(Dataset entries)
━━━━━━
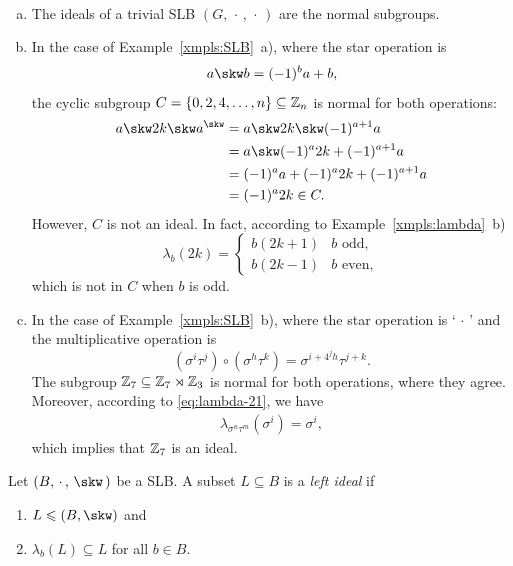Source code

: \begin{xmpls}${}$
    \begin{enumerate}[a),font=\upshape]
        \item The ideals of a trivial SLB $(G,\,\cdot\,,\,\cdot\,)$ are the normal subgroups.

        \item In the case of Example~\ref{xmpls:SLB}~a), where the star operation is
        $$
            a\skw b = (-1)^ba+b,
        $$
        the cyclic subgroup $C=\set{0,2,4,\dots,n}\subseteq\Z_n$ is normal for both operations:
        \begin{align*}
            a\skw2k\skw a^\skw
                &= a\skw2k\skw(-1)^{a+1}a\\
                &= a\skw(-1)^a2k+(-1)^{a+1}a\\
                &= (-1)^aa+(-1)^a2k+(-1)^{a+1}a\\
                &=(-1)^a2k\in C.
        \end{align*}
        However, $C$ is not an ideal. In fact, according to Example~\ref{xmpls:lambda}~b)
        $$
            \lambda_b(2k) = \begin{cases}
                b(2k+1)     &\text{$b$ odd},\\
                b(2k-1)     &\text{$b$ even},
            \end{cases}
        $$
        which is not in $C$ when $b$ is odd.

        \item In the case of Example~\ref{xmpls:SLB}~b), where the star operation is `$\,\cdot\,$' and the multiplicative operation is
        $$
            (\sigma^i\tau^j)\circ(\sigma^h\tau^k)
                = \sigma^{i+4^jh}\tau^{j+k}.
        $$
        The subgroup $\Z_7\subseteq\Z_7\rtimes\Z_3$ is normal for both operations, where they agree. Moreover, according to \eqref{eq:lambda-21}, we have
        \begin{align*}
            \lambda_{\sigma^n\tau^m}(\sigma^i)=\sigma^i,
        \end{align*}
        which implies that $\Z_7$ is an ideal.
    \end{enumerate}
\end{xmpls}

\begin{defn}
    Let $(B,\,\cdot\,,\,\skw\,)$ be a SLB. A subset $L\subseteq B$ is a \textsl{left ideal\/} if
    \begin{enumerate}[-]
        \item $L\subgroup(B,\skw)$ and
        \item $\lambda_b(L)\subseteq L$ for all $b\in B$.
    \end{enumerate}
\end{defn}

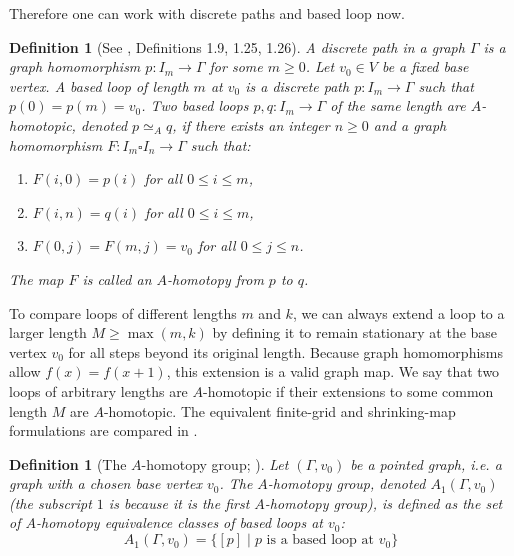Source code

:\documentclass{amsart}
\newtheorem{definition}[theorem]{Definition}
\begin{document}
Therefore one can work with discrete paths and  based loop now. 
\begin{definition}[See \cite{kapulkin_grupoid}, Definitions 1.9, 1.25, 1.26]
A \textit{discrete path} in a graph $\Gamma$ is a graph homomorphism $p : I_m \to \Gamma$ for some $m \ge 0$.  Let $v_0 \in V$ be a fixed base vertex. A \textit{based loop} of length $m$ at $v_0$ is a discrete path $p : I_m \to \Gamma$ such that $p(0) = p(m) = v_0$. 
Two based loops $p, q \colon I_m \to \Gamma$ of the same length are \textit{$A$-homotopic}, denoted $p \simeq_A q$, if there exists an integer $n \ge 0$ and a graph homomorphism $F \colon I_m \square I_n \to \Gamma$ such that:
\begin{enumerate}
    \item[{\rm (i).}] $F(i, 0) = p(i)$ for all $0 \le i \le m$,
    \item[{\rm (ii).}] $F(i, n) = q(i)$ for all $0 \le i \le m$,
    \item[{\rm (iii).}] $F(0, j) = F(m, j) = v_0$ for all $0 \le j \le n$.
\end{enumerate}
The map $F$ is called an \textit{$A$-homotopy} from $p$ to $q$.
\end{definition}

To compare loops of different lengths $m$ and $k$, we can always extend a loop to a larger length $M \ge \max(m, k)$ by defining it to remain stationary at the base vertex $v_0$ for all steps beyond its original length. Because graph homomorphisms allow $f(x) = f(x+1)$, this extension is a valid graph map. We say that two loops of arbitrary lengths are $A$-homotopic if their extensions to some common length $M$ are $A$-homotopic. The equivalent finite-grid and shrinking-map formulations are compared in \cite[Section~2, especially Theorem~2.14]{kapulkin_grupoid}.

\begin{definition}[{The $A$-homotopy group; \cite[Definition~2.4]{Babson2006}}]
Let $(\Gamma, v_0)$ be a pointed graph, i.e. a graph with a chosen base vertex $v_0$. The \textit{$A$-homotopy group}, denoted $A_1(\Gamma, v_0)$ (the subscript $1$ is because it is the \textit{first} $A$-homotopy group), is defined as the set of $A$-homotopy equivalence classes of based loops at $v_0$:
\[
A_1(\Gamma, v_0) = \{ [p] \mid p \text{ is a based loop at } v_0 \}
\]
\end{definition}
\end{document}
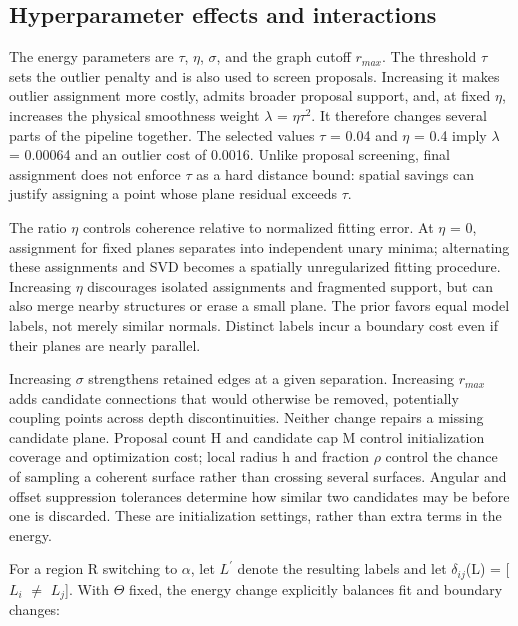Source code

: \subsection{Hyperparameter effects and interactions}\label{hyperparameter-effects-and-interactions}

The energy parameters are \(\tau\), \(\eta\), \(\sigma\), and the graph cutoff \(r_{max}\). The threshold \(\tau\) sets the outlier penalty and is also used to screen proposals. Increasing it makes outlier assignment more costly, admits broader proposal support, and, at fixed \(\eta\), increases the physical smoothness weight \(\lambda\) = \(\eta\)\(\tau^{2}\). It therefore changes several parts of the pipeline together. The selected values \(\tau\) = 0.04 and \(\eta\) = 0.4 imply \(\lambda\) = 0.00064 and an outlier cost of 0.0016. Unlike proposal screening, final assignment does not enforce \(\tau\) as a hard distance bound: spatial savings can justify assigning a point whose plane residual exceeds \(\tau\).

The ratio \(\eta\) controls coherence relative to normalized fitting error. At \(\eta\) = 0, assignment for fixed planes separates into independent unary minima; alternating these assignments and SVD becomes a spatially unregularized fitting procedure. Increasing \(\eta\) discourages isolated assignments and fragmented support, but can also merge nearby structures or erase a small plane. The prior favors equal model labels, not merely similar normals. Distinct labels incur a boundary cost even if their planes are nearly parallel.

Increasing \(\sigma\) strengthens retained edges at a given separation. Increasing \(r_{max}\) adds candidate connections that would otherwise be removed, potentially coupling points across depth discontinuities. Neither change repairs a missing candidate plane. Proposal count H and candidate cap M control initialization coverage and optimization cost; local radius h and fraction \(\rho\) control the chance of sampling a coherent surface rather than crossing several surfaces. Angular and offset suppression tolerances determine how similar two candidates may be before one is discarded. These are initialization settings, rather than extra terms in the energy.

For a region R switching to \(\alpha\), let \(L^{'}\) denote the resulting labels and let \(\delta_{ij}\)(L) = {[}\(L_{i}\) \(\ne\) \(L_{j}\){]}. With \(\Theta\) fixed, the energy change explicitly balances fit and boundary changes:

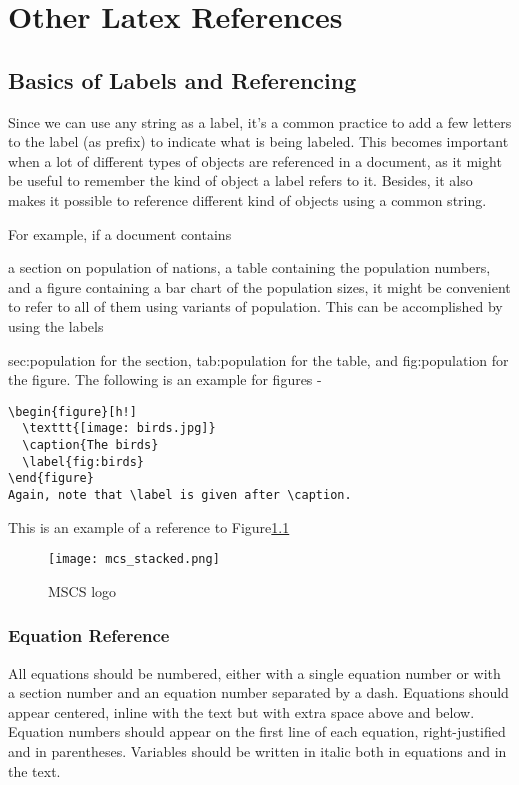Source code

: \clearpage %

\chapter{Other Latex References}\label{CH3_AIM1}


\section{Basics of Labels and Referencing}

Since we can use any string as a label, it's a common practice to add a few letters to the label (as prefix) to indicate what is being labeled. This becomes important when a lot of different types of objects are referenced in a document, as it might be useful to remember the kind of object a label refers to it. Besides, it also makes it possible to reference different kind of objects using a common string.

For example, if a document contains

a section on population of nations,
a table containing the population numbers, and
a figure containing a bar chart of the population sizes,
it might be convenient to refer to all of them using variants of population. This can be accomplished by using the labels

sec:population for the section,
tab:population for the table, and
fig:population for the figure.
The following is an example for figures -

\begin{verbatim}
\begin{figure}[h!]
  \texttt{[image: birds.jpg]}
  \caption{The birds}
  \label{fig:birds}
\end{figure}
Again, note that \label is given after \caption.
\end{verbatim}

 This is an example of a reference to Figure\ref{fig:logo}


\begin{figure}[h]
\centering
\texttt{[image: mcs\_stacked.png]}
 \caption{MSCS logo}
 \label{fig:logo}
\end{figure}

\subsection{Equation Reference}
All equations should be numbered, either with a single equation number 
or with a section number and an equation number separated by a 
dash. Equations should appear centered, inline with the text but 
with extra space above and below. Equation numbers 
should appear on the first line of each equation, right-justified 
and in parentheses. Variables should be written in italic both in 
equations and in the text.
━━━━━━
[AIM OF THE EXERCISE] Your task is to set down every entry exactly, leaving out any picture it contains.

[WRITTEN RESPONSE]
Source code

: \begin{xmpls}${}$
    \begin{enumerate}[a),font=\upshape]
        \item The ideals of a trivial SLB $(G,\,\cdot\,,\,\cdot\,)$ are the normal subgroups.

        \item In the case of Example~\ref{xmpls:SLB}~a), where the star operation is
        $$
            a\skw b = (-1)^ba+b,
        $$
        the cyclic subgroup $C=\set{0,2,4,\dots,n}\subseteq\Z_n$ is normal for both operations:
        \begin{align*}
            a\skw2k\skw a^\skw
                &= a\skw2k\skw(-1)^{a+1}a\\
                &= a\skw(-1)^a2k+(-1)^{a+1}a\\
                &= (-1)^aa+(-1)^a2k+(-1)^{a+1}a\\
                &=(-1)^a2k\in C.
        \end{align*}
        However, $C$ is not an ideal. In fact, according to Example~\ref{xmpls:lambda}~b)
        $$
            \lambda_b(2k) = \begin{cases}
                b(2k+1)     &\text{$b$ odd},\\
                b(2k-1)     &\text{$b$ even},
            \end{cases}
        $$
        which is not in $C$ when $b$ is odd.

        \item In the case of Example~\ref{xmpls:SLB}~b), where the star operation is `$\,\cdot\,$' and the multiplicative operation is
        $$
            (\sigma^i\tau^j)\circ(\sigma^h\tau^k)
                = \sigma^{i+4^jh}\tau^{j+k}.
        $$
        The subgroup $\Z_7\subseteq\Z_7\rtimes\Z_3$ is normal for both operations, where they agree. Moreover, according to \eqref{eq:lambda-21}, we have
        \begin{align*}
            \lambda_{\sigma^n\tau^m}(\sigma^i)=\sigma^i,
        \end{align*}
        which implies that $\Z_7$ is an ideal.
    \end{enumerate}
\end{xmpls}

\begin{defn}
    Let $(B,\,\cdot\,,\,\skw\,)$ be a SLB. A subset $L\subseteq B$ is a \textsl{left ideal\/} if
    \begin{enumerate}[-]
        \item $L\subgroup(B,\skw)$ and
        \item $\lambda_b(L)\subseteq L$ for all $b\in B$.
    \end{enumerate}
\end{defn}

Source code

:\documentclass{amsart}
\newtheorem{definition}[theorem]{Definition}
\begin{document}
Therefore one can work with discrete paths and  based loop now. 
\begin{definition}[See \cite{kapulkin_grupoid}, Definitions 1.9, 1.25, 1.26]
A \textit{discrete path} in a graph $\Gamma$ is a graph homomorphism $p : I_m \to \Gamma$ for some $m \ge 0$.  Let $v_0 \in V$ be a fixed base vertex. A \textit{based loop} of length $m$ at $v_0$ is a discrete path $p : I_m \to \Gamma$ such that $p(0) = p(m) = v_0$. 
Two based loops $p, q \colon I_m \to \Gamma$ of the same length are \textit{$A$-homotopic}, denoted $p \simeq_A q$, if there exists an integer $n \ge 0$ and a graph homomorphism $F \colon I_m \square I_n \to \Gamma$ such that:
\begin{enumerate}
    \item[{\rm (i).}] $F(i, 0) = p(i)$ for all $0 \le i \le m$,
    \item[{\rm (ii).}] $F(i, n) = q(i)$ for all $0 \le i \le m$,
    \item[{\rm (iii).}] $F(0, j) = F(m, j) = v_0$ for all $0 \le j \le n$.
\end{enumerate}
The map $F$ is called an \textit{$A$-homotopy} from $p$ to $q$.
\end{definition}

To compare loops of different lengths $m$ and $k$, we can always extend a loop to a larger length $M \ge \max(m, k)$ by defining it to remain stationary at the base vertex $v_0$ for all steps beyond its original length. Because graph homomorphisms allow $f(x) = f(x+1)$, this extension is a valid graph map. We say that two loops of arbitrary lengths are $A$-homotopic if their extensions to some common length $M$ are $A$-homotopic. The equivalent finite-grid and shrinking-map formulations are compared in \cite[Section~2, especially Theorem~2.14]{kapulkin_grupoid}.

\begin{definition}[{The $A$-homotopy group; \cite[Definition~2.4]{Babson2006}}]
Let $(\Gamma, v_0)$ be a pointed graph, i.e. a graph with a chosen base vertex $v_0$. The \textit{$A$-homotopy group}, denoted $A_1(\Gamma, v_0)$ (the subscript $1$ is because it is the \textit{first} $A$-homotopy group), is defined as the set of $A$-homotopy equivalence classes of based loops at $v_0$:
\[
A_1(\Gamma, v_0) = \{ [p] \mid p \text{ is a based loop at } v_0 \}
\]
\end{definition}
\end{document}
Source code

: \subsection{Hyperparameter effects and interactions}\label{hyperparameter-effects-and-interactions}

The energy parameters are \(\tau\), \(\eta\), \(\sigma\), and the graph cutoff \(r_{max}\). The threshold \(\tau\) sets the outlier penalty and is also used to screen proposals. Increasing it makes outlier assignment more costly, admits broader proposal support, and, at fixed \(\eta\), increases the physical smoothness weight \(\lambda\) = \(\eta\)\(\tau^{2}\). It therefore changes several parts of the pipeline together. The selected values \(\tau\) = 0.04 and \(\eta\) = 0.4 imply \(\lambda\) = 0.00064 and an outlier cost of 0.0016. Unlike proposal screening, final assignment does not enforce \(\tau\) as a hard distance bound: spatial savings can justify assigning a point whose plane residual exceeds \(\tau\).

The ratio \(\eta\) controls coherence relative to normalized fitting error. At \(\eta\) = 0, assignment for fixed planes separates into independent unary minima; alternating these assignments and SVD becomes a spatially unregularized fitting procedure. Increasing \(\eta\) discourages isolated assignments and fragmented support, but can also merge nearby structures or erase a small plane. The prior favors equal model labels, not merely similar normals. Distinct labels incur a boundary cost even if their planes are nearly parallel.

Increasing \(\sigma\) strengthens retained edges at a given separation. Increasing \(r_{max}\) adds candidate connections that would otherwise be removed, potentially coupling points across depth discontinuities. Neither change repairs a missing candidate plane. Proposal count H and candidate cap M control initialization coverage and optimization cost; local radius h and fraction \(\rho\) control the chance of sampling a coherent surface rather than crossing several surfaces. Angular and offset suppression tolerances determine how similar two candidates may be before one is discarded. These are initialization settings, rather than extra terms in the energy.

For a region R switching to \(\alpha\), let \(L^{'}\) denote the resulting labels and let \(\delta_{ij}\)(L) = {[}\(L_{i}\) \(\ne\) \(L_{j}\){]}. With \(\Theta\) fixed, the energy change explicitly balances fit and boundary changes:

Source code

: \clearpage %

\chapter{Other Latex References}\label{CH3_AIM1}


\section{Basics of Labels and Referencing}

Since we can use any string as a label, it's a common practice to add a few letters to the label (as prefix) to indicate what is being labeled. This becomes important when a lot of different types of objects are referenced in a document, as it might be useful to remember the kind of object a label refers to it. Besides, it also makes it possible to reference different kind of objects using a common string.

For example, if a document contains

a section on population of nations,
a table containing the population numbers, and
a figure containing a bar chart of the population sizes,
it might be convenient to refer to all of them using variants of population. This can be accomplished by using the labels

sec:population for the section,
tab:population for the table, and
fig:population for the figure.
The following is an example for figures -

\begin{verbatim}
\begin{figure}[h!]
  \texttt{[image: birds.jpg]}
  \caption{The birds}
  \label{fig:birds}
\end{figure}
Again, note that \label is given after \caption.
\end{verbatim}

 This is an example of a reference to Figure\ref{fig:logo}


\begin{figure}[h]
\centering
\texttt{[image: mcs\_stacked.png]}
 \caption{MSCS logo}
 \label{fig:logo}
\end{figure}

\subsection{Equation Reference}
All equations should be numbered, either with a single equation number 
or with a section number and an equation number separated by a 
dash. Equations should appear centered, inline with the text but 
with extra space above and below. Equation numbers 
should appear on the first line of each equation, right-justified 
and in parentheses. Variables should be written in italic both in 
equations and in the text.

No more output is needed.